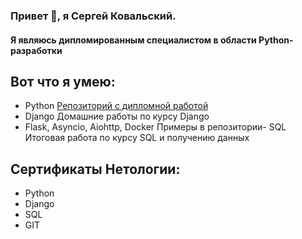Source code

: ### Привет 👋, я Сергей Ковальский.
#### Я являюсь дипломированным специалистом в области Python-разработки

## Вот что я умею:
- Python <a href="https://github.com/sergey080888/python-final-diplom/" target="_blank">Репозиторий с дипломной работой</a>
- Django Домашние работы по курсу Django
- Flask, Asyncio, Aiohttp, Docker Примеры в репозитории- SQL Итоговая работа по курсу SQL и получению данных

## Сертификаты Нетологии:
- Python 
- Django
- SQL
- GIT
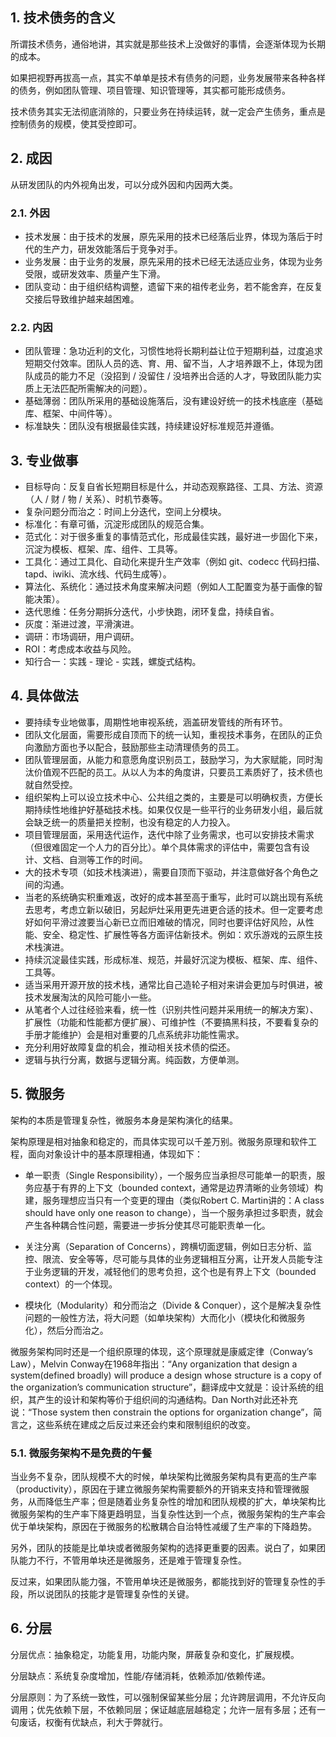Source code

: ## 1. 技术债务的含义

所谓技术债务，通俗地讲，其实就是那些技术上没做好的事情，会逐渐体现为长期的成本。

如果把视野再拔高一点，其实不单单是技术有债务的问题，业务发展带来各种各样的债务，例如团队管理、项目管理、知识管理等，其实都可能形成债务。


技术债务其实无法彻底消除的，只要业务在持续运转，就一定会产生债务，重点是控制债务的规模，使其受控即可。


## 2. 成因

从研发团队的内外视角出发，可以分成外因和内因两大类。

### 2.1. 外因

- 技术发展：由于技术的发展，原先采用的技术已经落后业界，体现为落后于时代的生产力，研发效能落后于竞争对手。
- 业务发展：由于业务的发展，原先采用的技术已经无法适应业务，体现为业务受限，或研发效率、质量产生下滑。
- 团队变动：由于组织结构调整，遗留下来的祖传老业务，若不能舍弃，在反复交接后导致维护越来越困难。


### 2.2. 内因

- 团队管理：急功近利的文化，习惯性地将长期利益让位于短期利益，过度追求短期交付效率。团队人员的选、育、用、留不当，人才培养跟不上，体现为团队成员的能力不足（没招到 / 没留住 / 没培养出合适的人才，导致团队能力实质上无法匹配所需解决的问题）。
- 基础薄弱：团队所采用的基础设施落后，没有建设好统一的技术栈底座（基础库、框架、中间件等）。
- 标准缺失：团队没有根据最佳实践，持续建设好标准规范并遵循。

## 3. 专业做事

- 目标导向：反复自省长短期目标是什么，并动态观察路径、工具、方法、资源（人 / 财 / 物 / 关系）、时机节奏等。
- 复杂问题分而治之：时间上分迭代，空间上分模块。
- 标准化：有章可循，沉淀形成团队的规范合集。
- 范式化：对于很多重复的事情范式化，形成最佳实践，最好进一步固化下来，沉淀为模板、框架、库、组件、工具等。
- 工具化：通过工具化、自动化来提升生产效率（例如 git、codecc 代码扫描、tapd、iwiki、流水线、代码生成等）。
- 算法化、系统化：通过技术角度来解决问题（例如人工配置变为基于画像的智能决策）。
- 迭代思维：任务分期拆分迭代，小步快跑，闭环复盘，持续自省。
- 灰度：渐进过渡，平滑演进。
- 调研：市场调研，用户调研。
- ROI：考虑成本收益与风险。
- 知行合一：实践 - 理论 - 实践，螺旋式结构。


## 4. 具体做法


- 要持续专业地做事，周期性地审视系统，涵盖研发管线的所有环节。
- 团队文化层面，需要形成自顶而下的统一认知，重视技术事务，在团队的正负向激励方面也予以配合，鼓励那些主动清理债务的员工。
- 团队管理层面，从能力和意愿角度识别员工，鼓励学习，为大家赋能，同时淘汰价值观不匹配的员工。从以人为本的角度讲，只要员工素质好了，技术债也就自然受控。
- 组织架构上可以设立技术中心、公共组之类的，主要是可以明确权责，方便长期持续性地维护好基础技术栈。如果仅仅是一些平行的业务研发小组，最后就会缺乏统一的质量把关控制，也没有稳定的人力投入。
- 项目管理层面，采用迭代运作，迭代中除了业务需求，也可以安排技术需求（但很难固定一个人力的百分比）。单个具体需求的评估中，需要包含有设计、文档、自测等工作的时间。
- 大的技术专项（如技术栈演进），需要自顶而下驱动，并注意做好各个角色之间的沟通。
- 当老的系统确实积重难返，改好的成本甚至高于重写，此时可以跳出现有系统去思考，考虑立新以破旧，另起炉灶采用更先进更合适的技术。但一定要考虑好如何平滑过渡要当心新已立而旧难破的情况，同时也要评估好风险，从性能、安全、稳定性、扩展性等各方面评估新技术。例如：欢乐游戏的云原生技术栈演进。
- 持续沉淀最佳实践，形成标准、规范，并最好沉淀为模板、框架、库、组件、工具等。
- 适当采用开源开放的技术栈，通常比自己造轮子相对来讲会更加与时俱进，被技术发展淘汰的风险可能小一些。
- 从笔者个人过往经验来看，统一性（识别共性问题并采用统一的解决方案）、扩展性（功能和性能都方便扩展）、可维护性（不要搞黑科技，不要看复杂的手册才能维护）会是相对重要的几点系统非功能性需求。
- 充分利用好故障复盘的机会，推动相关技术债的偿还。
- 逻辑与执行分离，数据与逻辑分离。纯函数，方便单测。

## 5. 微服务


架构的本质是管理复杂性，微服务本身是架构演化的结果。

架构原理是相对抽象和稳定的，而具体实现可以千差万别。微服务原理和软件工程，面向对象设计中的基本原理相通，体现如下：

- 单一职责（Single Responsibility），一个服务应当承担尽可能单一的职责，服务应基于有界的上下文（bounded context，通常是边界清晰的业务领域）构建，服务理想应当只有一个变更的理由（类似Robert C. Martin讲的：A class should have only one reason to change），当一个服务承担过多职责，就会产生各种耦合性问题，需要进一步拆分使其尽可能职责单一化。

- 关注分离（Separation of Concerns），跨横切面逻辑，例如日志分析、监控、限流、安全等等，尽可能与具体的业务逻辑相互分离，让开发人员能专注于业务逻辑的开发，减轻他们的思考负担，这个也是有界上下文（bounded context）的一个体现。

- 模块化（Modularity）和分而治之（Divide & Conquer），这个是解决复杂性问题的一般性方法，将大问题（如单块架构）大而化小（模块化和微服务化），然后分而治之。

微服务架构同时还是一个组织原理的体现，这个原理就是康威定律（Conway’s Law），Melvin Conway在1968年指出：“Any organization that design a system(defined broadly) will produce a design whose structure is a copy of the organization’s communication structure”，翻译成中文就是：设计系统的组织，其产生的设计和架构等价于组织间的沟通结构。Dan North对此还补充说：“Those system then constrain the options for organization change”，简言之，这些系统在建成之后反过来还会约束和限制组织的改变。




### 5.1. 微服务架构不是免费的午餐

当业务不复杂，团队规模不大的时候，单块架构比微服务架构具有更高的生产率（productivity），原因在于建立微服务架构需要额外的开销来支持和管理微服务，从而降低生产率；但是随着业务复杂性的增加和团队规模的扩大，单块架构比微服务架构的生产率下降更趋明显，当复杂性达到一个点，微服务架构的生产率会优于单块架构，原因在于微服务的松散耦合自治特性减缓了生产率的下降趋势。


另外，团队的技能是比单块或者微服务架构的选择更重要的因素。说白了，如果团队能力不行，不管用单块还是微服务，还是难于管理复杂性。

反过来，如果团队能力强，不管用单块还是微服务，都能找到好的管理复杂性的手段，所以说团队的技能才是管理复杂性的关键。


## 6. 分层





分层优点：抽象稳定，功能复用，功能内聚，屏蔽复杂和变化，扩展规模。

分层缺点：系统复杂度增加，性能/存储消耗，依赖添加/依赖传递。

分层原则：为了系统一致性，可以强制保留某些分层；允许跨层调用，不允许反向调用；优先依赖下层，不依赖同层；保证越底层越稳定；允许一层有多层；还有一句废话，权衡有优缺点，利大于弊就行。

+++

• **WHAT NEEDS TO BE DONE**
Tally every line of the data that holds the word "bounded" and write the count alone.

• **TASK ANSWER**
2